> Work to be completed
Work out how many lines of the listing below contain the word "means". Respond with that number only.

> Information shown
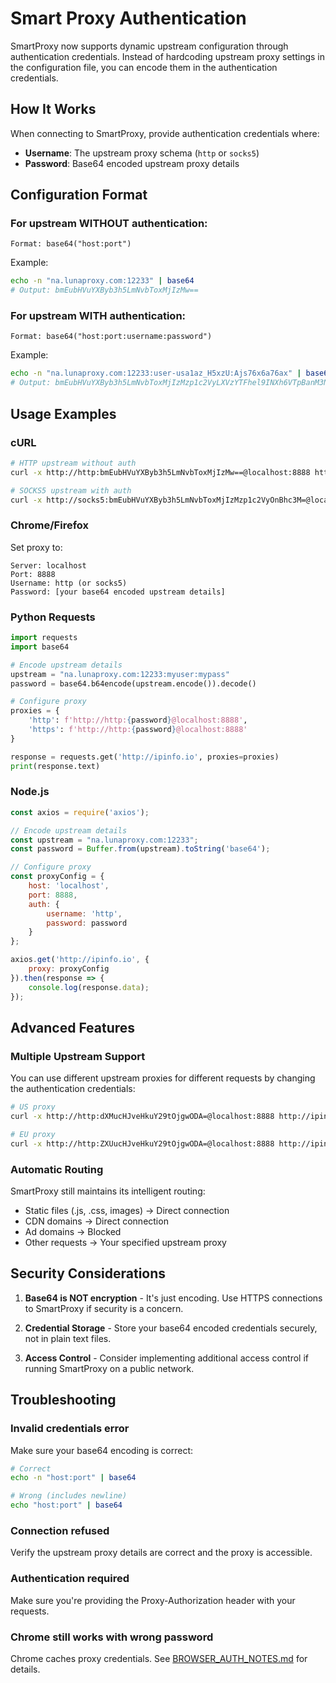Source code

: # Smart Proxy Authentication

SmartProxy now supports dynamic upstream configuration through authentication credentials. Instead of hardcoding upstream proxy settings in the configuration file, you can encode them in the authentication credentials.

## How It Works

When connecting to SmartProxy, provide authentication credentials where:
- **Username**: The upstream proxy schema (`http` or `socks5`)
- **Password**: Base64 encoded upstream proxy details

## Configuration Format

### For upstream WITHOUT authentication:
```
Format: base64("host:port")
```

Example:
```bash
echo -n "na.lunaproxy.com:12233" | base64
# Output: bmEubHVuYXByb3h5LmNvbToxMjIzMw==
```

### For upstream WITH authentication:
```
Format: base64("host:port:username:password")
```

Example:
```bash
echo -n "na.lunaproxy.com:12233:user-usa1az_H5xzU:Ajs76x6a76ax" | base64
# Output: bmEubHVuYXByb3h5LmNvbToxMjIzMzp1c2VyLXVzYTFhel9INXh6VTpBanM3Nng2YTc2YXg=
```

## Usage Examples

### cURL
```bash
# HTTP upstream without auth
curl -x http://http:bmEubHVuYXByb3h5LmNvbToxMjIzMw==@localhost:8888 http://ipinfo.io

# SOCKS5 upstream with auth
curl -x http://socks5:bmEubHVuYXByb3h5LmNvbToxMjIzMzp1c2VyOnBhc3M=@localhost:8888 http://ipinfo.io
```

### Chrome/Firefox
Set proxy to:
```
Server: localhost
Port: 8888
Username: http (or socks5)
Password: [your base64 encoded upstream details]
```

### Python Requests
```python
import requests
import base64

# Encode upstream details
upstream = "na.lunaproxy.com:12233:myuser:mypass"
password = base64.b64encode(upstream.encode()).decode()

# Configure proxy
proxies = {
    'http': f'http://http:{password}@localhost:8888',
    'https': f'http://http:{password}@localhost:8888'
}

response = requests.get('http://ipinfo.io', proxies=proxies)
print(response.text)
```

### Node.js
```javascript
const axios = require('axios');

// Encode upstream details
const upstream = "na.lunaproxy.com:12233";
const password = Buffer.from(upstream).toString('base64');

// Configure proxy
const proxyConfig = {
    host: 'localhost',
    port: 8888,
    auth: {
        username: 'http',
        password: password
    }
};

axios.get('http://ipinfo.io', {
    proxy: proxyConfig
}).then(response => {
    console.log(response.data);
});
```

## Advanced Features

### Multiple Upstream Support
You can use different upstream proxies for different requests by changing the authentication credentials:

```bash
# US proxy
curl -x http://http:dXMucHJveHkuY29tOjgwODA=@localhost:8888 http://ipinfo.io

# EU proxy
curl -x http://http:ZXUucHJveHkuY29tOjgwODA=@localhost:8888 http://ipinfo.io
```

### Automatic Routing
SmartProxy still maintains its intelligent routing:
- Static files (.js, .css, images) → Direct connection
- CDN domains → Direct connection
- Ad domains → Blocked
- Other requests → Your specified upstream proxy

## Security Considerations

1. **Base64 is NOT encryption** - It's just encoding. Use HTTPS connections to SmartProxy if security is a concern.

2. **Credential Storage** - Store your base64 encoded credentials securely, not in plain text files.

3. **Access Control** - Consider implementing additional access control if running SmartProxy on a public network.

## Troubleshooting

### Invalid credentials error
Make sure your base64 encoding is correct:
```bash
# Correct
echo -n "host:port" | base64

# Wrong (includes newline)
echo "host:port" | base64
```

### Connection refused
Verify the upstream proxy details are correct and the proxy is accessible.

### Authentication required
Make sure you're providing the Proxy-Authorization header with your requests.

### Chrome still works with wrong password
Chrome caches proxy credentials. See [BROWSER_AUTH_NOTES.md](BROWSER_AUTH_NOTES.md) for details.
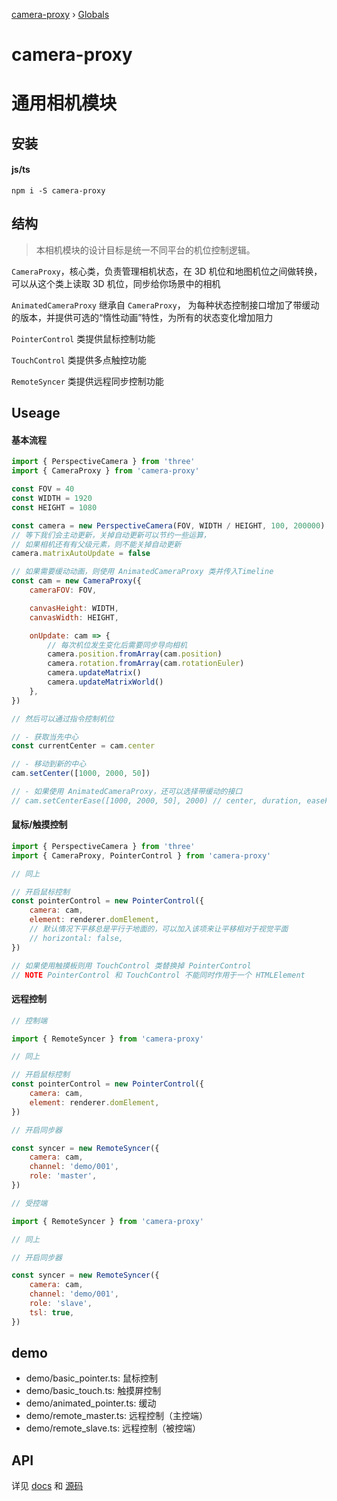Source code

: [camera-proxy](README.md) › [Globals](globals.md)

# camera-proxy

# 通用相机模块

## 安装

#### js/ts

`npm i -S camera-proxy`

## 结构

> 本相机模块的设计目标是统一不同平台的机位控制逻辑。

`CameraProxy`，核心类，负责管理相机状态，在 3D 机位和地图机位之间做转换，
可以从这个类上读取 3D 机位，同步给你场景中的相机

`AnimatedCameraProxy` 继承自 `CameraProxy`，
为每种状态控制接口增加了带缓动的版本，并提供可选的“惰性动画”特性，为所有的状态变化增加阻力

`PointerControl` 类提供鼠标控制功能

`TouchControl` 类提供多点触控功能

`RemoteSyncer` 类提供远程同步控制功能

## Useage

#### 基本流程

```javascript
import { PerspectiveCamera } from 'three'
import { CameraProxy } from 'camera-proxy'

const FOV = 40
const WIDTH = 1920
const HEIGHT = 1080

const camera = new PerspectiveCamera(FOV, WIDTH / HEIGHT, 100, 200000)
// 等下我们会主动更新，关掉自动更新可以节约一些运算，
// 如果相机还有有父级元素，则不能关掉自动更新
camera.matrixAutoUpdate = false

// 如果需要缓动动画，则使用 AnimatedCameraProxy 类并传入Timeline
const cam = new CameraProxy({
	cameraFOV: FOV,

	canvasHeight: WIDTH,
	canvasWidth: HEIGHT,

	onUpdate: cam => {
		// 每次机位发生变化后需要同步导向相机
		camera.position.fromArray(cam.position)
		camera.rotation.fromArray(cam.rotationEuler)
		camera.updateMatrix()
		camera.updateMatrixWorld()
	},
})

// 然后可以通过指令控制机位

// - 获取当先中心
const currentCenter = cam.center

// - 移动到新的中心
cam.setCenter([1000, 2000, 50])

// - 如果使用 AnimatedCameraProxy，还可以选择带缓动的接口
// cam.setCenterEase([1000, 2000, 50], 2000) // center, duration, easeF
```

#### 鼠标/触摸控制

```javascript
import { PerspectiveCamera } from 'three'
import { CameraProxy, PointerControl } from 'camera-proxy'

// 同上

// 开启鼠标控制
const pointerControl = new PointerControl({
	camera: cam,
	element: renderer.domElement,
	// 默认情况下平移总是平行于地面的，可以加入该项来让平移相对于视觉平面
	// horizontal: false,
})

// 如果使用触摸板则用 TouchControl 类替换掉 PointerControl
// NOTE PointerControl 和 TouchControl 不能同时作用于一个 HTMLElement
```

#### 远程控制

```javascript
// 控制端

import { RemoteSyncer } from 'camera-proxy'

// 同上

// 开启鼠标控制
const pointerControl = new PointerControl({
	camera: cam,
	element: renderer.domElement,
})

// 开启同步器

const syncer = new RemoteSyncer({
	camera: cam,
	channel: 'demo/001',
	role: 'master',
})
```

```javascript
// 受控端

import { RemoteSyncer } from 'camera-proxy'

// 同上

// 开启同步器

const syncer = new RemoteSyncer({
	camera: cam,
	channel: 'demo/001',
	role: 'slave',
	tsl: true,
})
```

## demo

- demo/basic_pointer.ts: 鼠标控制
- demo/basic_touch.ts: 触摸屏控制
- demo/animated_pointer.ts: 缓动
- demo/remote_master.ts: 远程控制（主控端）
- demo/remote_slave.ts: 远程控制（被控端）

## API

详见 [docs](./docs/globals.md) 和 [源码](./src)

---

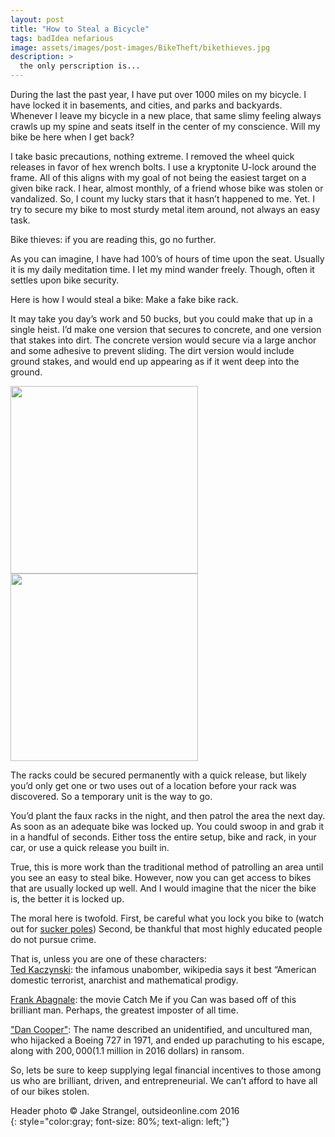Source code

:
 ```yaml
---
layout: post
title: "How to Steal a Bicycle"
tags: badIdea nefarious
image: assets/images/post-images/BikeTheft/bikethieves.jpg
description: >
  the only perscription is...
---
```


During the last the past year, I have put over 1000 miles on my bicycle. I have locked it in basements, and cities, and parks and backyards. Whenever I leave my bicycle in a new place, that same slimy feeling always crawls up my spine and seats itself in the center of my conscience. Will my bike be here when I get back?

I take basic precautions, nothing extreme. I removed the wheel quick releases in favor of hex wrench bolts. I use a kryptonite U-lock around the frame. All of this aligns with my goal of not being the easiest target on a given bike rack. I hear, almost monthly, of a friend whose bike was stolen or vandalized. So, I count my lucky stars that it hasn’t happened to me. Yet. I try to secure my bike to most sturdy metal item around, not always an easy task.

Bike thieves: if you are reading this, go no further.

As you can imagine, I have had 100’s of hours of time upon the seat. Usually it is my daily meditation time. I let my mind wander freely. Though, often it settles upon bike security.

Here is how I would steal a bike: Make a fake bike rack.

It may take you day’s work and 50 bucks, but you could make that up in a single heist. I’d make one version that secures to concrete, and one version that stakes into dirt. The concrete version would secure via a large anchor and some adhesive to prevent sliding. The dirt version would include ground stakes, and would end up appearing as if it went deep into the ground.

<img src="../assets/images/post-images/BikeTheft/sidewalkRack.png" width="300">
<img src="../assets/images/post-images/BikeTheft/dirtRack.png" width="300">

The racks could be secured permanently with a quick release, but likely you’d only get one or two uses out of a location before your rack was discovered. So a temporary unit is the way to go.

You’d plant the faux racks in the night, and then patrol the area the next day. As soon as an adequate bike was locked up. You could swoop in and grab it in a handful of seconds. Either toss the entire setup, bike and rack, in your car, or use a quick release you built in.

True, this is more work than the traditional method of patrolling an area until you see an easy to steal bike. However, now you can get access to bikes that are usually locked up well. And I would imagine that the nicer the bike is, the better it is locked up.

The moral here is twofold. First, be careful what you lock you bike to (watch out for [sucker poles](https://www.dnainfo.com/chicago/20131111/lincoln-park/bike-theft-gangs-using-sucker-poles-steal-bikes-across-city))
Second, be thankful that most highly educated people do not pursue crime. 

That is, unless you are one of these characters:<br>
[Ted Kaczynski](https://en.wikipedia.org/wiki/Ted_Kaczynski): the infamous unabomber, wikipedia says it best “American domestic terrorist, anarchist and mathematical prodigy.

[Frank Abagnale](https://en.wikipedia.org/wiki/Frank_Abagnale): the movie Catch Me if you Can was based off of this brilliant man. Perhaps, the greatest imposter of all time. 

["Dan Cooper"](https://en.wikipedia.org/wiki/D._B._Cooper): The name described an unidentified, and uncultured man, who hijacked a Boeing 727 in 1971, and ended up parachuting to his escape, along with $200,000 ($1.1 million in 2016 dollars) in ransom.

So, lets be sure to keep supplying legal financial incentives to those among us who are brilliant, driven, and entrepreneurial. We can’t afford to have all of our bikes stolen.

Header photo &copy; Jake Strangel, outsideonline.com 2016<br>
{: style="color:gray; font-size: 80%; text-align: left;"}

* * *

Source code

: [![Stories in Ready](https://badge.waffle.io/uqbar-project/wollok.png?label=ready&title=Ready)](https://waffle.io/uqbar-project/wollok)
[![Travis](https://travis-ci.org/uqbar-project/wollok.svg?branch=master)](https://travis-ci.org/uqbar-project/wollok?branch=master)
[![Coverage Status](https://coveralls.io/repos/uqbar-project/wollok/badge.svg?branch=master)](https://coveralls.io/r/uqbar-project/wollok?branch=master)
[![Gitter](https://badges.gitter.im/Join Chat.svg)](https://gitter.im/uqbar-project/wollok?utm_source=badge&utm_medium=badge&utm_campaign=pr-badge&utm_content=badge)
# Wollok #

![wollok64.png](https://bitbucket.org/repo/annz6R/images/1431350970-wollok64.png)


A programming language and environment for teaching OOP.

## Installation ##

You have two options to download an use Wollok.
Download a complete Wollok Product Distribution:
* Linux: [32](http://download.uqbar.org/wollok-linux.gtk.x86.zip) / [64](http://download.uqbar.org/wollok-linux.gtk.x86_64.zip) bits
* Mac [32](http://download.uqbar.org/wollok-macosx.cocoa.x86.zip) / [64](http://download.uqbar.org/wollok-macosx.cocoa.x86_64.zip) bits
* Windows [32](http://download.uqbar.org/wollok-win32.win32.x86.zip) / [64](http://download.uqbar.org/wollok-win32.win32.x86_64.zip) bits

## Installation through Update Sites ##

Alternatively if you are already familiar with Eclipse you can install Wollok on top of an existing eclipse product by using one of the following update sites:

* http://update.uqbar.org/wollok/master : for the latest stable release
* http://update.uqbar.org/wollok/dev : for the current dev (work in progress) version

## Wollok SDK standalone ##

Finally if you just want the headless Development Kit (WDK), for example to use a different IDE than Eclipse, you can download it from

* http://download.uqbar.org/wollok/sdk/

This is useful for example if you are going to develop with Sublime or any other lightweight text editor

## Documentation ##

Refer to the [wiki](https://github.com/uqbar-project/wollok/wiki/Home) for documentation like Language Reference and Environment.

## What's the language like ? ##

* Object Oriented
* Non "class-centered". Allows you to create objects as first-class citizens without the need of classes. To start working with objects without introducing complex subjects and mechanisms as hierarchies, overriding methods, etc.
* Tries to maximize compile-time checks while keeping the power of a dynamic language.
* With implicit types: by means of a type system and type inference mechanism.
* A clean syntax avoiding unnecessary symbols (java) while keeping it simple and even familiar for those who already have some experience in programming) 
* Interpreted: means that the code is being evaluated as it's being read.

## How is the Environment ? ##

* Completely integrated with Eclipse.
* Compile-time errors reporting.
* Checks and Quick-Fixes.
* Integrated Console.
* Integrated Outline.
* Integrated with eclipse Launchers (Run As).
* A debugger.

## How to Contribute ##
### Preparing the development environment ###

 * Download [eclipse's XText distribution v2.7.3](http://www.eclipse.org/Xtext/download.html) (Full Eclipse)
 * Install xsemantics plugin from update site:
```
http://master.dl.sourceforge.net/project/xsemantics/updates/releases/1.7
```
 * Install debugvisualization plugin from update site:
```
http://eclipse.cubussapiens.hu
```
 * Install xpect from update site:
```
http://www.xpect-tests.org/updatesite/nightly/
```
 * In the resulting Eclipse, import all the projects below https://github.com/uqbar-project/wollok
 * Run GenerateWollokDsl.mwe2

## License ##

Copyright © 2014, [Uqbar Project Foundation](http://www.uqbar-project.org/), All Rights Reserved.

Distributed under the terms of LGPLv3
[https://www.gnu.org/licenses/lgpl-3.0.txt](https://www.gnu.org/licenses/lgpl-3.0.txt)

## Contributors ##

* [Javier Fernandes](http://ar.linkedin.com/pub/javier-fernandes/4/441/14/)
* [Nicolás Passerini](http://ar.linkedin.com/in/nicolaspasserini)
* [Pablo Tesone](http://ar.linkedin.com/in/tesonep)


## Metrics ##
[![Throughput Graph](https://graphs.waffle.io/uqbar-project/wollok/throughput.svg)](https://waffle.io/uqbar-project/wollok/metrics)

> Output of the exercise
2